**Task to complete:**
Print nothing beyond the line with "### /kb\_embeddings/": every line from the beginning of the data up to it, that line included, and no pictures.

Saved entries:
┌────────

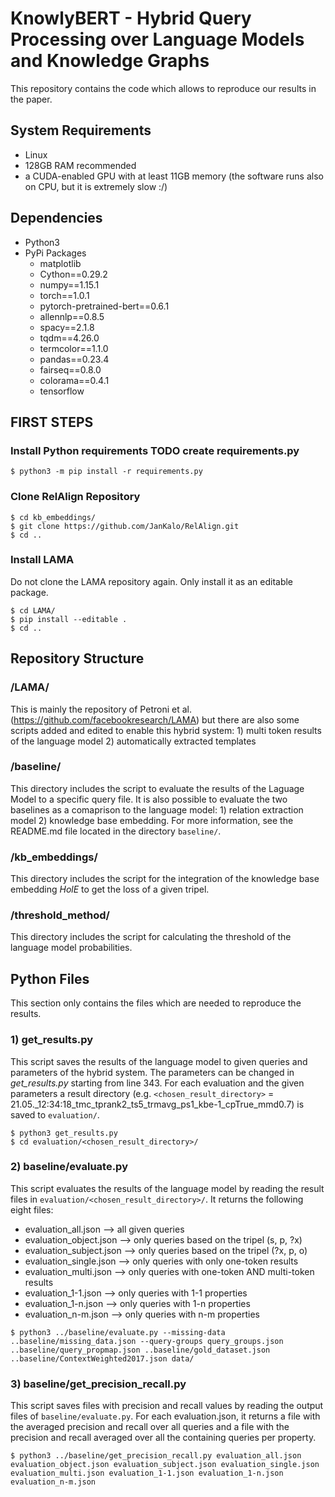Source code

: # KnowlyBERT - Hybrid Query Processing over Language Models and Knowledge Graphs

This repository contains the code which allows to reproduce our results in the paper.

## System Requirements
- Linux
- 128GB RAM recommended
- a CUDA-enabled GPU with at least 11GB memory (the software runs also on CPU, but it is extremely slow :/)

## Dependencies
- Python3
- PyPi Packages
    - matplotlib
    - Cython==0.29.2
    - numpy==1.15.1
    - torch==1.0.1
    - pytorch-pretrained-bert==0.6.1
    - allennlp==0.8.5
    - spacy==2.1.8
    - tqdm==4.26.0
    - termcolor==1.1.0
    - pandas==0.23.4
    - fairseq==0.8.0
    - colorama==0.4.1
    - tensorflow

## FIRST STEPS

### Install Python requirements TODO create requirements.py

```shell
$ python3 -m pip install -r requirements.py
```

### Clone RelAlign Repository

```shell
$ cd kb_embeddings/
$ git clone https://github.com/JanKalo/RelAlign.git
$ cd ..
```

### Install LAMA
Do not clone the LAMA repository again. Only install it as an editable package.

```shell
$ cd LAMA/
$ pip install --editable .
$ cd ..
```

## Repository Structure

### /LAMA/

This is mainly the repository of Petroni et al. (https://github.com/facebookresearch/LAMA) but there are also some scripts added and edited to enable this hybrid system: 1) multi token results of the language model 2) automatically extracted templates

### /baseline/

This directory includes the script to evaluate the results of the Laguage Model to a specific query file. It is also possible to evaluate the two baselines as a comaprison to the language model: 1) relation extraction model 2) knowledge base embedding. For more information, see the README.md file located in the directory `baseline/`.

### /kb\_embeddings/

This directory includes the script for the integration of the knowledge base embedding *HolE* to get the loss of a given tripel.

### /threshold\_method/

This directory includes the script for calculating the threshold of the language model probabilities.

## Python Files

This section only contains the files which are needed to reproduce the results.

### 1) get\_results.py

This script saves the results of the language model to given queries and parameters of the hybrid system. The parameters can be changed in *get_results.py* starting from line 343. For each evaluation and the given parameters a result directory (e.g. `<chosen_result_directory>` = 21.05._12:34:18_tmc_tprank2_ts5_trmavg_ps1_kbe-1_cpTrue_mmd0.7) is saved to `evaluation/`. 

```shell
$ python3 get_results.py
$ cd evaluation/<chosen_result_directory>/
```
### 2) baseline/evaluate.py

This script evaluates the results of the language model by reading the result files in `evaluation/<chosen_result_directory>/`.
It returns the following eight files:
- evaluation_all.json --> all given queries
- evaluation_object.json --> only queries based on the tripel (s, p, ?x)
- evaluation_subject.json --> only queries based on the tripel (?x, p, o)
- evaluation_single.json --> only queries with only one-token results
- evaluation_multi.json --> only queries with one-token AND multi-token results
- evaluation_1-1.json --> only queries with 1-1 properties
- evaluation_1-n.json --> only queries with 1-n properties
- evaluation_n-m.json --> only queries with n-m properties

```shell
$ python3 ../baseline/evaluate.py --missing-data ..baseline/missing_data.json --query-groups query_groups.json ..baseline/query_propmap.json ..baseline/gold_dataset.json ..baseline/ContextWeighted2017.json data/
```
### 3) baseline/get_precision_recall.py

This script saves files with precision and recall values by reading the output files of `baseline/evaluate.py`.
For each evaluation.json, it returns a file with the averaged precision and recall over all queries and a file with the precision and recall averaged over all the containing queries per property.

```shell
$ python3 ../baseline/get_precision_recall.py evaluation_all.json evaluation_object.json evaluation_subject.json evaluation_single.json evaluation_multi.json evaluation_1-1.json evaluation_1-n.json evaluation_n-m.json
```
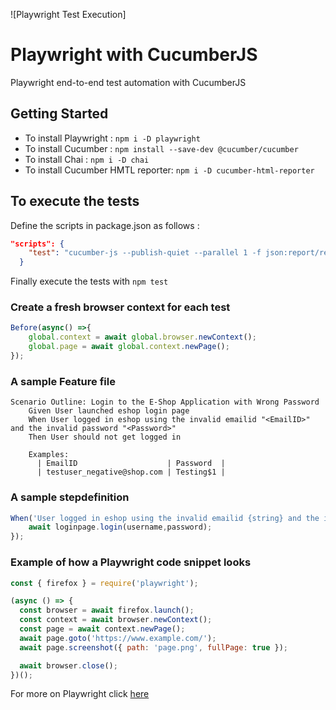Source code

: 
![Playwright Test Execution]
    
# Playwright with CucumberJS
    
Playwright end-to-end test automation with CucumberJS
    
## Getting Started

* To install Playwright : `npm i -D playwright`
* To install Cucumber   : `npm install --save-dev @cucumber/cucumber`
* To install Chai : `npm i -D chai`
* To install Cucumber HMTL reporter: `npm i -D cucumber-html-reporter`
 
## To execute the tests

Define the scripts in package.json as follows :
```json
"scripts": {
    "test": "cucumber-js --publish-quiet --parallel 1 -f json:report/report.json && node report.js"
  }
```
Finally execute the tests with `npm test`


### Create a fresh browser context for each test
```Javascript
Before(async() =>{
    global.context = await global.browser.newContext();
    global.page = await global.context.newPage();
});
```
### A sample Feature file
```gherkin
Scenario Outline: Login to the E-Shop Application with Wrong Password
    Given User launched eshop login page
    When User logged in eshop using the invalid emailid "<EmailID>" and the invalid password "<Password>"
    Then User should not get logged in

    Examples:
      | EmailID                    | Password  |
      | testuser_negative@shop.com | Testing$1 |
```
### A sample stepdefinition
```Javascript
When('User logged in eshop using the invalid emailid {string} and the invalid password {string}',async(username,password) =>{
    await loginpage.login(username,password);
});
```
### Example of how a Playwright code snippet looks
```Javascript
const { firefox } = require('playwright');

(async () => {
  const browser = await firefox.launch();
  const context = await browser.newContext();
  const page = await context.newPage();
  await page.goto('https://www.example.com/');
  await page.screenshot({ path: 'page.png', fullPage: true });

  await browser.close();
})();
```
For more on Playwright click [here](https://playwright.dev/)


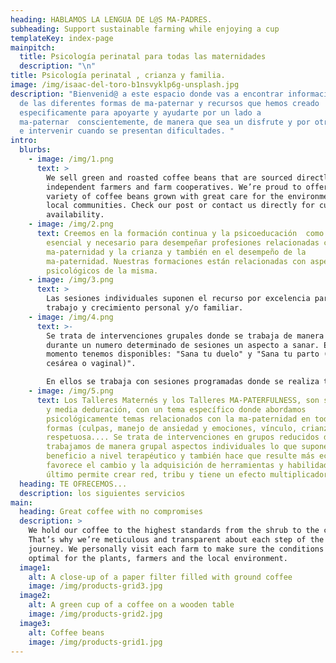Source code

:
 ```yaml
---
heading: HABLAMOS LA LENGUA DE L@S MA-PADRES.
subheading: Support sustainable farming while enjoying a cup
templateKey: index-page
mainpitch:
  title: Psicología perinatal para todas las maternidades
  description: "\n"
title: Psicología perinatal , crianza y familia.
image: /img/isaac-del-toro-b1nsvyklp6g-unsplash.jpg
description: "Bienvenid@ a este espacio donde vas a encontrar informacion acerca
  de las diferentes formas de ma-paternar y recursos que hemos creado
  especificamente para apoyarte y ayudarte por un lado a
  ma-paternar  conscientemente, de manera que sea un disfrute y por otro apoyar
  e intervenir cuando se presentan dificultades. "
intro:
  blurbs:
    - image: /img/1.png
      text: >
        We sell green and roasted coffee beans that are sourced directly from
        independent farmers and farm cooperatives. We’re proud to offer a
        variety of coffee beans grown with great care for the environment and
        local communities. Check our post or contact us directly for current
        availability.
    - image: /img/2.png
      text: Creemos en la formación continua y la psicoeducación  como complemento
        esencial y necesario para desempeñar profesiones relacionadas con la
        ma-paternidad y la crianza y también en el desempeño de la
        ma-paternidad. Nuestras formaciones están relacionadas con aspectos
        psicológicos de la misma.
    - image: /img/3.png
      text: >
        Las sesiones individuales suponen el recurso por excelencia para el
        trabajo y crecimiento personal y/o familiar. 
    - image: /img/4.png
      text: >-
        Se trata de intervenciones grupales donde se trabaja de manera intensiva
        durante un numero determinado de sesiones un aspecto a sanar. En este
        momento tenemos disponibles: "Sana tu duelo" y "Sana tu parto (por
        cesárea o vaginal)".

        En ellos se trabaja con sesiones programadas donde se realiza trabajo personal y entre sesión y sesión se recibe apoyo tanto por parte de las psicólogas que atienden al grupo como por parte de los demás participantes en la comunidad online a la que se tiene acceso.
    - image: /img/5.png
      text: Los Talleres Maternés y los Talleres MA-PATERFULNESS, son sesiones de hora
        y media deduración, con un tema específico donde abordamos
        psicológicamente temas relacionados con la ma-paternidad en todas sus
        formas (culpas, manejo de ansiedad y emociones, vínculo, crianza
        respetuosa.... Se trata de intervenciones en grupos reducidos donde
        trabajamos de manera grupal aspectos individuales lo que supone un doble
        beneficio a nivel terapéutico y también hace que resulte más económico;
        favorece el cambio y la adquisición de herramientas y habilidades y por
        último permite crear red, tribu y tiene un efecto multiplicador.
  heading: TE OFRECEMOS...
  description: los siguientes servicios
main:
  heading: Great coffee with no compromises
  description: >
    We hold our coffee to the highest standards from the shrub to the cup.
    That’s why we’re meticulous and transparent about each step of the coffee’s
    journey. We personally visit each farm to make sure the conditions are
    optimal for the plants, farmers and the local environment.
  image1:
    alt: A close-up of a paper filter filled with ground coffee
    image: /img/products-grid3.jpg
  image2:
    alt: A green cup of a coffee on a wooden table
    image: /img/products-grid2.jpg
  image3:
    alt: Coffee beans
    image: /img/products-grid1.jpg
---
```

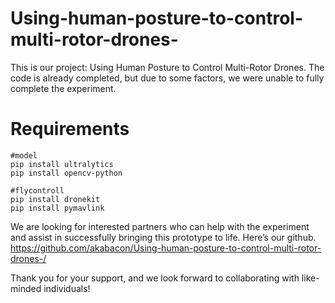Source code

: # Using-human-posture-to-control-multi-rotor-drones-
This is our project: Using Human Posture to Control Multi-Rotor Drones. The code is already completed, but due to some factors, we were unable to fully complete the experiment.

Requirements
===

```
#model
pip install ultralytics
pip install opencv-python

#flycontroll
pip install dronekit
pip install pymavlink
```

We are looking for interested partners who can help with the experiment and assist in successfully bringing this prototype to life.
Here’s our github.
https://github.com/akabacon/Using-human-posture-to-control-multi-rotor-drones-/

Thank you for your support, and we look forward to collaborating with like-minded individuals!
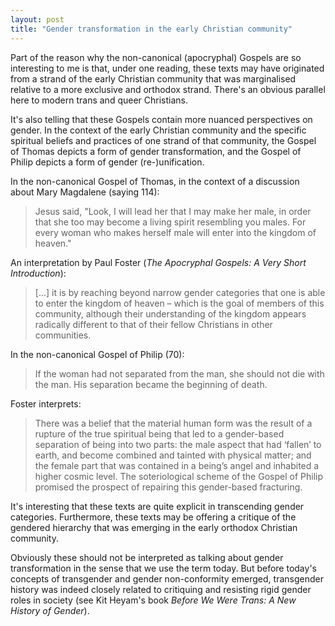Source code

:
 ```yaml
---
layout: post
title: "Gender transformation in the early Christian community"
---
```


Part of the reason why the non-canonical (apocryphal) Gospels are so interesting to me is that, under one reading, these texts may have originated from a strand of the early Christian community that was marginalised relative to a more exclusive and orthodox strand. There's an obvious parallel here to modern trans and queer Christians.

It's also telling that these Gospels contain more nuanced perspectives on gender. In the context of the early Christian community and the specific spiritual beliefs and practices of one strand of that community, the Gospel of Thomas depicts a form of gender transformation, and the Gospel of Philip depicts a form of gender (re-)unification.

In the non-canonical Gospel of Thomas, in the context of a discussion about Mary Magdalene (saying 114):
> Jesus said, "Look, I will lead her that I may make her male, in order that she too may become a living spirit resembling you males. For every woman who makes herself male will enter into the kingdom of heaven."

An interpretation by Paul Foster (*The Apocryphal Gospels: A Very Short Introduction*):
> [...] it is by reaching beyond narrow gender categories that one is able to enter the kingdom of heaven – which is the goal of members of this community, although their understanding of the kingdom appears radically different to that of their fellow Christians in other communities.

In the non-canonical Gospel of Philip (70):
> If the woman had not separated from the man, she should not die with the man. His separation became the beginning of death.

Foster interprets:
> There was a belief that the material human form was the result of a rupture of the true spiritual being that led to a gender-based separation of being into two parts: the male aspect that had ‘fallen’ to earth, and become combined and tainted with physical matter; and the female part that was contained in a being’s angel and inhabited a higher cosmic level. The soteriological scheme of the Gospel of Philip promised the prospect of repairing this gender-based fracturing.

It's interesting that these texts are quite explicit in transcending gender categories. Furthermore, these texts may be offering a critique of the gendered hierarchy that was emerging in the early orthodox Christian community.

Obviously these should not be interpreted as talking about gender transformation in the sense that we use the term today. But before today's concepts of transgender and gender non-conformity emerged, transgender history was indeed closely related to critiquing and resisting rigid gender roles in society (see Kit Heyam's book *Before We Were Trans: A New History of Gender*).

└────────

**Output for this task:**
Source code

: # KnowlyBERT - Hybrid Query Processing over Language Models and Knowledge Graphs

This repository contains the code which allows to reproduce our results in the paper.

## System Requirements
- Linux
- 128GB RAM recommended
- a CUDA-enabled GPU with at least 11GB memory (the software runs also on CPU, but it is extremely slow :/)

## Dependencies
- Python3
- PyPi Packages
    - matplotlib
    - Cython==0.29.2
    - numpy==1.15.1
    - torch==1.0.1
    - pytorch-pretrained-bert==0.6.1
    - allennlp==0.8.5
    - spacy==2.1.8
    - tqdm==4.26.0
    - termcolor==1.1.0
    - pandas==0.23.4
    - fairseq==0.8.0
    - colorama==0.4.1
    - tensorflow

## FIRST STEPS

### Install Python requirements TODO create requirements.py

```shell
$ python3 -m pip install -r requirements.py
```

### Clone RelAlign Repository

```shell
$ cd kb_embeddings/
$ git clone https://github.com/JanKalo/RelAlign.git
$ cd ..
```

### Install LAMA
Do not clone the LAMA repository again. Only install it as an editable package.

```shell
$ cd LAMA/
$ pip install --editable .
$ cd ..
```

## Repository Structure

### /LAMA/

This is mainly the repository of Petroni et al. (https://github.com/facebookresearch/LAMA) but there are also some scripts added and edited to enable this hybrid system: 1) multi token results of the language model 2) automatically extracted templates

### /baseline/

This directory includes the script to evaluate the results of the Laguage Model to a specific query file. It is also possible to evaluate the two baselines as a comaprison to the language model: 1) relation extraction model 2) knowledge base embedding. For more information, see the README.md file located in the directory `baseline/`.

### /kb\_embeddings/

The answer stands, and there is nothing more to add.